I park outside the gas station where everyone used to hang out after school. It still smells like cheap coffee and gasoline and the same man is behind the counter, a little grayer now. He looks at me like he’s trying to place a name to the face. He probably remembers me as the quiet kid who never looked anyone in the eye. I don’t bother to explain who I am.
Driving down main street feels like flipping through an old photo album you didn’t ask to see. The same cracked sidewalks. The same diner with faded red booths. The same high school with its peeling paint and unblinking fluorescent lights. Even the wind seems to whisper the same cruel names I used to hear in those hallways. For a second, I can still feel the shove between my shoulders, the laughter echoing down the corridor. The smell of disinfectant and sweat.
That’s the disgust part, the nausea that rises when I remember how small I felt there. How trapped. The hate that still lingers for a father who mistook control for love, who made home feel more like a punishment than a refuge. I can still hear his voice, sharp as barbed wire, calling me weak, broken, ungrateful. I can still see his eyes, empty and cold, when he told me I’d never make it out of this place.
But I did.
That’s the small light I hold onto every time I come back. I did get out. I survived.
Sometimes I park by the old bridge just outside of town. The one that hangs over the river that looked peaceful until you know how deep and dark it runs. I remember standing there one night in my twenties when the weight of it all felt unbearable. The loneliness, the shame, the endless echoes of not being enough. I remember the cold railing beneath my hands, the wind pushing against me like it wanted me to decide. That night could have been my last. But somehow, it wasn’t.
I think about the moment a lot when I am back there, how the same place that nearly killed me also taught me how much I wanted to live. How much I still do.
Now, when I visit, I stay in a motel at the edge of town. I don’t tell anyone I’m coming. I just watch the sun go down over the hills and listen to the wind. Sometimes I take a walk through the old streets. It’s strange, the buildings haven’t changed, but I have. I can walk past the school and not flinch, past my old house without looking up. I can stand where I once wanted to disappear and realize I’m still here. Breathing, Living, Healing.
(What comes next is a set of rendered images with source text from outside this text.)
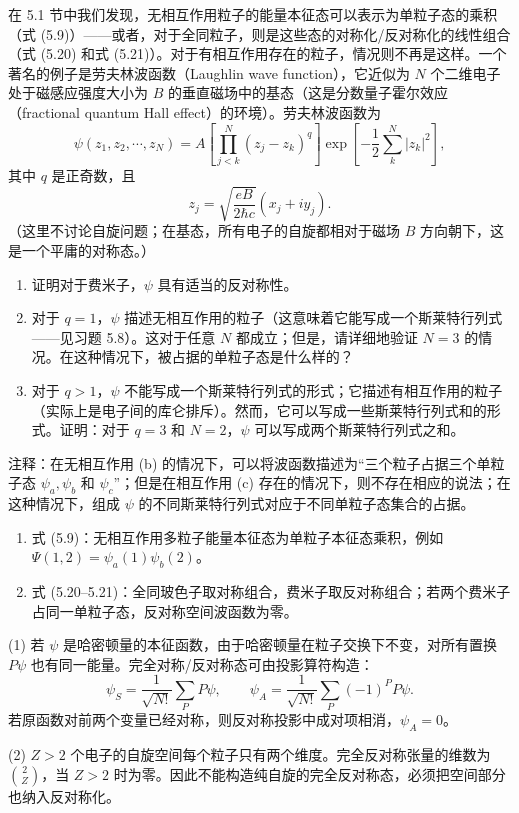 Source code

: \begin{question}
在 5.1 节中我们发现，无相互作用粒子的能量本征态可以表示为单粒子态的乘积（式 (5.9)）——或者，对于全同粒子，则是这些态的对称化/反对称化的线性组合（式 (5.20) 和式 (5.21)）。对于有相互作用存在的粒子，情况则不再是这样。一个著名的例子是劳夫林波函数（Laughlin wave function），它近似为 $N$ 个二维电子处于磁感应强度大小为 $B$ 的垂直磁场中的基态（这是分数量子霍尔效应（fractional quantum Hall effect）的环境）。劳夫林波函数为
\[
\psi(z_1,z_2,\cdots,z_N)=A\left[\prod_{j<k}^{N}(z_j-z_k)^q\right]\exp\left[-\frac12\sum_k^N |z_k|^2\right],
\]
其中 $q$ 是正奇数，且
\[
z_j=\sqrt{\frac{eB}{2\hbar c}}(x_j+i y_j).
\]
（这里不讨论自旋问题；在基态，所有电子的自旋都相对于磁场 $B$ 方向朝下，这是一个平庸的对称态。）
\begin{enumerate}
\item 证明对于费米子，$\psi$ 具有适当的反对称性。
\item 对于 $q=1$，$\psi$ 描述无相互作用的粒子（这意味着它能写成一个斯莱特行列式——见习题 5.8）。这对于任意 $N$ 都成立；但是，请详细地验证 $N=3$ 的情况。在这种情况下，被占据的单粒子态是什么样的？
\item 对于 $q>1$，$\psi$ 不能写成一个斯莱特行列式的形式；它描述有相互作用的粒子（实际上是电子间的库仑排斥）。然而，它可以写成一些斯莱特行列式和的形式。证明：对于 $q=3$ 和 $N=2$，$\psi$ 可以写成两个斯莱特行列式之和。
\end{enumerate}
注释：在无相互作用 (b) 的情况下，可以将波函数描述为“三个粒子占据三个单粒子态 $\psi_a,\psi_b$ 和 $\psi_c$”；但是在相互作用 (c) 存在的情况下，则不存在相应的说法；在这种情况下，组成 $\psi$ 的不同斯莱特行列式对应于不同单粒子态集合的占据。

\par\smallskip
{}
\begin{enumerate}[leftmargin=2.2em,itemsep=0.12em,topsep=0.12em,parsep=0pt]
\item 式 (5.9)：无相互作用多粒子能量本征态为单粒子本征态乘积，例如 $\Psi(1,2)=\psi_a(1)\psi_b(2)$。
\item 式 (5.20--5.21)：全同玻色子取对称组合，费米子取反对称组合；若两个费米子占同一单粒子态，反对称空间波函数为零。
\end{enumerate}

\end{question}
\begin{solution}

(1) 若 $\psi$ 是哈密顿量的本征函数，由于哈密顿量在粒子交换下不变，对所有置换 $P\psi$ 也有同一能量。完全对称/反对称态可由投影算符构造：
\[
\psi_S=\frac1{\sqrt{N!}}\sum_P P\psi,
\qquad
\psi_A=\frac1{\sqrt{N!}}\sum_P(-1)^P P\psi.
\]
若原函数对前两个变量已经对称，则反对称投影中成对项相消，$\psi_A=0$。

(2) $Z>2$ 个电子的自旋空间每个粒子只有两个维度。完全反对称张量的维数为 $\binom{2}{Z}$，当 $Z>2$ 时为零。因此不能构造纯自旋的完全反对称态，必须把空间部分也纳入反对称化。

\end{solution}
There’s a quiet kind of happiness in that, not joy exactly, but something like peace. The kind that doesn’t need to shout to be real. Its in the simple fact that I left and built a life elsewhere. That the kid who once wanted to vanish found a way to exist. Sometimes that’s enough.
Still, every visit feels like an exorcism. I come to lay down a little more of the weight I’ve carried, to peel off another layer of the past. Each time, it gets a little lighter. Each time, I forgive the town a little more, not because it deserves it, but because I deserve the freedom that forgiveness brings.
I used to think this town defined me. That everything ugly about my childhood and my pain would always trace back to this place. But now I see it differently. The town was the fire but I was the one who walked through it and came out the other side.
So when I leave, when the mountains shrink in my rearview mirror and the sky opens wide, I let out a breath I didn’t know I was holding. The disgust fades, the hate softens, and what’s left is something quiet; a faint, flickering gratitude that I got to survive the place that tried to bury me.
I drive away with the windows down, the air colder now but cleaner somehow. Behind me lies the small town that raised me, ruined me, and in some strange way, redeemed me.